President (capitalization)

President is capitalized when it comes immediately before the name of a president of a country. It is not capitalized when it refers to a president but does not immediately precede the name. For example, note the contrast in these sentences:

House Speaker John Boehner criticized President Barack Obama Thursday. [CNN]

Maybe people will now believe New Jersey Gov. Chris Christie when he insists he’s not running for president. [NPR]

Europe tightened the noose on President Bashar al-Assad Monday, imposing its first sanctions on the Syrian leader. [Sydney Morning Herald]

The death of Salvador Allende, the former Chilean president, during the 1973 coup that deposed him may not have been suicide. [Telegraph]


Vice president

In the first and third examples, the word is capitalized because it comes right before the name of the president. In the others, it is uncapitalized because it does not function as a title.

For presidents of companies and organizations, some publications (including many American ones) capitalize president when it’s a title immediately preceding the person’s name—for example:

NCAA President Mark Emmert checked into the Hilton beach resort hotel Wednesday morning. [USA Today]

Other publications (including most British ones) do not capitalize president when it applies to presidents of companies or organizations—for example:

But last night in a bad tempered briefing, Fifa president Sepp Blatter shrugged off the row. [Express]

In general, it’s safer not to capitalize president unless it applies to the leader of a country.

There is no good reason to capitalize presidential, except when it begins a sentence or is part of a multiword proper noun such as Presidential Award for Math and Science.

20 thoughts on “President (capitalization)”

    • That’s a clear-cut case of noncapitalization, as the word is not a title immediately preceding the name. You have it right as written.

  1. What should I do in the case of president used before two names, as in the example, “We are currently researching presidents Roosevelt and Coolidge”?

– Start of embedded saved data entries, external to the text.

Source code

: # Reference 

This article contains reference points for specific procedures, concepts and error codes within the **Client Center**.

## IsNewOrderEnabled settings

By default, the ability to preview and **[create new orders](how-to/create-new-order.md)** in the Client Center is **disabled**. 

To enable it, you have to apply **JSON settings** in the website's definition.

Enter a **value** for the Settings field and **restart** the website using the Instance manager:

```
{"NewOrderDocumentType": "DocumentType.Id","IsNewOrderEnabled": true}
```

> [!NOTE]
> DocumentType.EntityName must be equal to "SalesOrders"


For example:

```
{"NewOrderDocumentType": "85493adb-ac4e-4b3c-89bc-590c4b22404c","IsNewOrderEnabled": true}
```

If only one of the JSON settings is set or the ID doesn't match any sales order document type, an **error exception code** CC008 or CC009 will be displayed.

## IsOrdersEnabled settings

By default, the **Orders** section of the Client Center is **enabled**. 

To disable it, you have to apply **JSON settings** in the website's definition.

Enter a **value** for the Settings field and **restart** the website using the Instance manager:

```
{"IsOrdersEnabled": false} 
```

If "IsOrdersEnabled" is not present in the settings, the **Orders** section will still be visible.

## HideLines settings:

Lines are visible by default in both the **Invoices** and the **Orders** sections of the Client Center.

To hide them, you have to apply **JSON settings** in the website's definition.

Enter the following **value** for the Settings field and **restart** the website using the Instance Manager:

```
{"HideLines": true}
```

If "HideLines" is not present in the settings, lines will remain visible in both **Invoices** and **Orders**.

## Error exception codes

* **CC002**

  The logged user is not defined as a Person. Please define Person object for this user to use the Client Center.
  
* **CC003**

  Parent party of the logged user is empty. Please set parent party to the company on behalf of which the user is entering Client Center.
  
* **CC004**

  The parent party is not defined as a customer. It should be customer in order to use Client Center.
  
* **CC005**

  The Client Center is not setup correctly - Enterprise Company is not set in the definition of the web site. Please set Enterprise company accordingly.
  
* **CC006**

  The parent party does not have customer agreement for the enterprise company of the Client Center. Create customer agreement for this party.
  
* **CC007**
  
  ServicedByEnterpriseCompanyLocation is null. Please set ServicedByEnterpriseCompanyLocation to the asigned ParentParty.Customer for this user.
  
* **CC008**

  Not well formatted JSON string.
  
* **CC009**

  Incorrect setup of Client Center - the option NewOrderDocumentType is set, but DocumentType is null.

  2. What about when you are referring to the title of a specific person without the surname: e.g., the President responded to the allegations through his press sevretary

    • This is interesting, because I was taught that you do capitalize the title in that instance because the title takes the place of the actual name. However, it seems that rule may have changed.

      • The problem is that the word “president” isn’t actually replacing his name in this example. We wouldn’t say, “THE Barack Obama was in town.” The word “the” is creating the problem in this example.

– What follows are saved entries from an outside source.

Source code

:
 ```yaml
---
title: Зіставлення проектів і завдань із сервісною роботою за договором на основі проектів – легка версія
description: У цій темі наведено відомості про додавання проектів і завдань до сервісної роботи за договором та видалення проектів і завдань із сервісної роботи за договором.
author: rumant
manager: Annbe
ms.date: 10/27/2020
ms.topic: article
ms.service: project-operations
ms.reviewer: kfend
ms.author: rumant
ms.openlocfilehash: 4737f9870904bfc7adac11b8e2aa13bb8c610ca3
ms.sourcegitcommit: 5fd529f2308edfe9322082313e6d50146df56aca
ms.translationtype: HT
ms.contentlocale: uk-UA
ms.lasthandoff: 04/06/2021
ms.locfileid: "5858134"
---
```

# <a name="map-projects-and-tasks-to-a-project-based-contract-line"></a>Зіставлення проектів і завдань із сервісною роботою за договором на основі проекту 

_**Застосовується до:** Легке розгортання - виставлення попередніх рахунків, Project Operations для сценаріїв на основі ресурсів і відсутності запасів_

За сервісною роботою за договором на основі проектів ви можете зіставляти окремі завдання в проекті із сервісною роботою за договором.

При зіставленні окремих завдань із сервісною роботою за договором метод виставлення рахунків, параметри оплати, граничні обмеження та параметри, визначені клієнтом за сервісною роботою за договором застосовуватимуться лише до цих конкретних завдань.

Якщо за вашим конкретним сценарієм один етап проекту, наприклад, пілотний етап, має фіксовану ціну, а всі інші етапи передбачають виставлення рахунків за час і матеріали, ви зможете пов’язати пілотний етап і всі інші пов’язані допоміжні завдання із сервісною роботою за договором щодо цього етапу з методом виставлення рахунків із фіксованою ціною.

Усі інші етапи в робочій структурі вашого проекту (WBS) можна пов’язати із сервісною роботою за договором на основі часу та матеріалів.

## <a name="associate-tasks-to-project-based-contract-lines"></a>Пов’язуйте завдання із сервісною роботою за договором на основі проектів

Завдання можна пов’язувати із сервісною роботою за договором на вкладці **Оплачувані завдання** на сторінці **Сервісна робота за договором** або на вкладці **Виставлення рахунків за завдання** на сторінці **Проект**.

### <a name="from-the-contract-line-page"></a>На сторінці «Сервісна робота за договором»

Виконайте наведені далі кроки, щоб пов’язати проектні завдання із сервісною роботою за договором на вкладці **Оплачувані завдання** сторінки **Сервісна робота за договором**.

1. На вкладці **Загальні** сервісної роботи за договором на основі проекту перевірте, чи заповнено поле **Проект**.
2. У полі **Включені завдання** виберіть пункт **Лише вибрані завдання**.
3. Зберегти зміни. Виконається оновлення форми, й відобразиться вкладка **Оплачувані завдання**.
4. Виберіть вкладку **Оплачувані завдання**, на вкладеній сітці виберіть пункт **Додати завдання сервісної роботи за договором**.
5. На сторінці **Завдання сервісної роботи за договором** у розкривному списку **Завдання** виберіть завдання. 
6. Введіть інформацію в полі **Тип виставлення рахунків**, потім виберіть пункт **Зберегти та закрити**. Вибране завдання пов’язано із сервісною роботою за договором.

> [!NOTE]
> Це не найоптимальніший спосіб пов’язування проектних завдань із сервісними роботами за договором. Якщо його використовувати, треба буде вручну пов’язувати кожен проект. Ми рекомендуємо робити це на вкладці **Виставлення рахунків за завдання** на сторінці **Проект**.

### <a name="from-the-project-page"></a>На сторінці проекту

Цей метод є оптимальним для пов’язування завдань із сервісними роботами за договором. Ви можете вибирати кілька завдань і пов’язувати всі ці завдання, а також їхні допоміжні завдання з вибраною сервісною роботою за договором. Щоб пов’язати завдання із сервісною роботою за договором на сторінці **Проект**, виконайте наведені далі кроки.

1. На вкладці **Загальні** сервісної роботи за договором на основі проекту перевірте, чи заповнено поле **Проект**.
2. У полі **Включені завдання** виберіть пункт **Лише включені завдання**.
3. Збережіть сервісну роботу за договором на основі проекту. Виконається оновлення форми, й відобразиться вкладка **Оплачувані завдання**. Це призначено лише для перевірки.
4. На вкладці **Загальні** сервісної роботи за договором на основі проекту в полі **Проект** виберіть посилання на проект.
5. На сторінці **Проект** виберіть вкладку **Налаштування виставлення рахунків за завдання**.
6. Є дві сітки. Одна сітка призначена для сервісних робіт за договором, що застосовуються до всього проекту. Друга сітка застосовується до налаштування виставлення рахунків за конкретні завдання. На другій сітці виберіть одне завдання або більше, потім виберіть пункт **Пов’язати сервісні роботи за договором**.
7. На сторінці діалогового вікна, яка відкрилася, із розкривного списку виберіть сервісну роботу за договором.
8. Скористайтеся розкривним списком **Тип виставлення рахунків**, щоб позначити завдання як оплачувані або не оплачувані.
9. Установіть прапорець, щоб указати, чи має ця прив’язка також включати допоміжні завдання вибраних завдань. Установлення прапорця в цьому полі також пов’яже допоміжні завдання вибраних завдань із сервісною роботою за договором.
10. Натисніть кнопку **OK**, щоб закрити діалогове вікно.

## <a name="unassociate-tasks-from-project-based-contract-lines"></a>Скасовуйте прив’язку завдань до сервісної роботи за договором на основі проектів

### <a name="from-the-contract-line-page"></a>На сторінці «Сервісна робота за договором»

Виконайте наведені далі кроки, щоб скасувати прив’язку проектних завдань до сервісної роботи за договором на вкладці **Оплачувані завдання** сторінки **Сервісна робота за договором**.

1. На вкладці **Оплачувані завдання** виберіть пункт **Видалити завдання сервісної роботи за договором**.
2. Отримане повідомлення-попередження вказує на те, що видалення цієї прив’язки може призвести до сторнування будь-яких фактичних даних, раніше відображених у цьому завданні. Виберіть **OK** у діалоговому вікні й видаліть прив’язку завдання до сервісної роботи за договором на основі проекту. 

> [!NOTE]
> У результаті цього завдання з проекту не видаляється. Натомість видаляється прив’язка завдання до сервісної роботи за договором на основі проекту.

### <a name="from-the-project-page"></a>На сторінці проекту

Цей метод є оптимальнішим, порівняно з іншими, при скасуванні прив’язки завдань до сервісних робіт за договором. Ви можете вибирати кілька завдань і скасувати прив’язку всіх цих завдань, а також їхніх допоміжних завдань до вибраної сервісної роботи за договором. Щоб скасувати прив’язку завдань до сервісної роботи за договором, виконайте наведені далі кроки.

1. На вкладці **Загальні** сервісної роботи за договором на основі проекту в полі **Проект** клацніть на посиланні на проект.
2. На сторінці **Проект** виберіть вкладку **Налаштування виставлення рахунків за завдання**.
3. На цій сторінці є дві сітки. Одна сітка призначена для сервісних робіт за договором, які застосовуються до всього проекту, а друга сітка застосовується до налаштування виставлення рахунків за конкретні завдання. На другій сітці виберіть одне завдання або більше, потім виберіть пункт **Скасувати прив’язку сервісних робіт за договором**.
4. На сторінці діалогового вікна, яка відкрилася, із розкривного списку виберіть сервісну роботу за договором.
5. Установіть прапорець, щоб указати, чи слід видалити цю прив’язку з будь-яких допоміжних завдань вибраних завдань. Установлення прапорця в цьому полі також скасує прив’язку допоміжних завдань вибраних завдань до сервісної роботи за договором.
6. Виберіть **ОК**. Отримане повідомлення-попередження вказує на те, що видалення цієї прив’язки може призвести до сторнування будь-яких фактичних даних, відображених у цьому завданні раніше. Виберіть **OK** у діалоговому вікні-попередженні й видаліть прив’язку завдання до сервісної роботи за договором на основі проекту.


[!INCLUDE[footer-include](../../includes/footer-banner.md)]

        This particular rule can best be seen in sentences containing “mom.”

        CAPITALIZE: I am taking Mom to the airport in the morning.

        NOT CAPITALIZED: I am taking my mom to the airport in the morning.

        I can only think of one instance when “president” is actually used to replace the person’s name, and that is when you say, “Mr. President” and seems to only be used when the person is being addressed directly.

        • What about an instance where the title is used in place of the name, as in this dialogue example–“The president wants to see you.”

          • Again, as aforementioned, “the” is creating the “problem”. In your sentence, president is being used as a noun and not a proper noun. Better yet, it is a descriptive noun, which is a word that is used to describe a SPECIFIC person, place, or thing. Hope this helps.

        • You capitalize President because you are referring to President Obama or the President of the United States. You would say “The President is in town.”

          Langdon Elsbree and Frederick Bracher, Brief Handbook of Usage (Lexington, Mass.: D.C. Heath and Company, 1968), 286, says, “When used without proper names, titles of officers of high rank should be capitalized; other titles should not.” One of the examples is, “The postmaster of our town appealed to the Postmaster General.” The Postmaster General used to be a head of a U.S. government department and a member of the President’s cabinet, whereas the manager of a local post office—its postmaster—might be the only person who worked there. The Postmaster General was subordinate to the president but still an “officer of high rank.”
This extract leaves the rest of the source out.